Crostini per antipasto, tagliatelle e ravioli o cappelletti con ripieno di formaggio come primo, un galletto ruspante come secondo oppure uno stracotto di manzo ben speziato come secondo, cantarelle come dessert. Pesce e Arrosti misti? No.
Arriva in coda alla serata con Piero Meldini un menu rispettoso della tradizione culinaria riminese, preceduto da una dotta relazione che ha letto i mutamenti del mangiare quotidiano nella storia, datando a inizio ‘800 il periodo dal quale è corretto parlare di piatti tradizionali.
“Quando sento parlare di tradizioni nate nella notte dei tempi – ha spiegato lo scrittore riminese, 26 anni alla guida della biblioteca gambalunghiana e scrittore di cinque romanzi di seccesso – mi scappa da ridere. Un piatto dove c’è del pomodoro non può essere antecedente al ‘700. I piatti sono databili, basta guardare cosa c’è dentro. Ovviamente cambia il modo di cucinare quei prodotti. Dei cappelletti si legge ad inizio ‘800, idem per i passatelli”.

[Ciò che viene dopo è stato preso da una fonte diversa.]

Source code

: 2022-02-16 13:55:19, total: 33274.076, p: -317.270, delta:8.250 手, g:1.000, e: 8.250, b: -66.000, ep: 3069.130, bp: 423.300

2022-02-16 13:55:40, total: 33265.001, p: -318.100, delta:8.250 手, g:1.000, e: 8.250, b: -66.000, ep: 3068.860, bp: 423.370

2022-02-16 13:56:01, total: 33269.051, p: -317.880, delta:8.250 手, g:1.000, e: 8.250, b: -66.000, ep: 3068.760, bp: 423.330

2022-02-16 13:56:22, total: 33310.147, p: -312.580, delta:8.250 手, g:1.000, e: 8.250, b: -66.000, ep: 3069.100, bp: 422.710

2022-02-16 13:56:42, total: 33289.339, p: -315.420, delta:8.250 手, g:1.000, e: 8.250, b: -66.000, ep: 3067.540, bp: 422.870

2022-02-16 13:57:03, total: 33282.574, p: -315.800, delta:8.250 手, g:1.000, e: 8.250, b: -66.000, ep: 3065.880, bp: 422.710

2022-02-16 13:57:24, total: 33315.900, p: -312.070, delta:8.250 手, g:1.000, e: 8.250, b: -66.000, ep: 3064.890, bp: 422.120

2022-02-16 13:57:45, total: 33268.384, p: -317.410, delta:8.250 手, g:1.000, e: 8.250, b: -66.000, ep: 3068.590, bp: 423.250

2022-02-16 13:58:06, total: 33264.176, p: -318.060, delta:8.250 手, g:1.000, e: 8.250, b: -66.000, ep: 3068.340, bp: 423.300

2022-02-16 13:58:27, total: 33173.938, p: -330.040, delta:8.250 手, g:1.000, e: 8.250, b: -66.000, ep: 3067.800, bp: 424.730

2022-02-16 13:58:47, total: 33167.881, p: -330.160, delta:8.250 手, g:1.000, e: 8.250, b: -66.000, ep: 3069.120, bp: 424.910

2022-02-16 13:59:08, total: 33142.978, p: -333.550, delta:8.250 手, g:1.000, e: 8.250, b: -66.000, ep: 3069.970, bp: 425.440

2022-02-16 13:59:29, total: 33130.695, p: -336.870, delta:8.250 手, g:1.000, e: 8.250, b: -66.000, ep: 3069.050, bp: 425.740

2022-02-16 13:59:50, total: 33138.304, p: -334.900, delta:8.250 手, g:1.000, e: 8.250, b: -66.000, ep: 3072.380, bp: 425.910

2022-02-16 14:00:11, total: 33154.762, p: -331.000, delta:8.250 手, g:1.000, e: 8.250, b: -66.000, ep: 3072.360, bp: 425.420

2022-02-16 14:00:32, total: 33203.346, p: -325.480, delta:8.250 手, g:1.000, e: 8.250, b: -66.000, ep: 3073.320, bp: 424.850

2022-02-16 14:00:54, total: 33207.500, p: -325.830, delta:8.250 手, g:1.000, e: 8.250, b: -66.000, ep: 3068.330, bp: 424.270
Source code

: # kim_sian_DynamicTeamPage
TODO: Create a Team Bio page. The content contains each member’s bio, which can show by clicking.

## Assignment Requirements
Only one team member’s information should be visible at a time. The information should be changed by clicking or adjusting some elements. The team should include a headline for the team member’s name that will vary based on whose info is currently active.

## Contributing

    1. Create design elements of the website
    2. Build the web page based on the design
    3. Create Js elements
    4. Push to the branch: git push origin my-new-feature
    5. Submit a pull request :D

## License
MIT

Più spinosa la genesi della piada.
“C’’è chi la fa risalire ad epoca romana, poi ne ha scritto Pascoli, ma credo sia corretto far riferimento agli scritti del ‘500 e poi successivamente a ciò che si mangiava nella grande carestia del 1636”.
E allora, per ‘leggere’ la gastronomia nella notte dei tempi?
“Morfologia del territorio e storia ci aiutano a conoscere la cultura della cucina. Tanto più in Italia, possiamo dire che ‘mangiamo geografico’. Il paesaggio così vario, la complessità storica della penisola ne determinano i costumi. Il rischio ora è quello di seppellire tutto sotto l valanga della globalizzazione. Oggi mangiamo sempre di più piatti ‘figli di nessuno’.
Per quanto riguarda Rimini, il suo posizionamento in un territorio climaticamente favorevole ha fatto in modo che fosse abitato dal paleolitico. I terreni fertili e i conseguenti prodotti di qualità hanno fatto il resto. Le alterazioni gastronomiche sono spesso conseguenti ai disastri del meteo e alle conseguenti carestie”.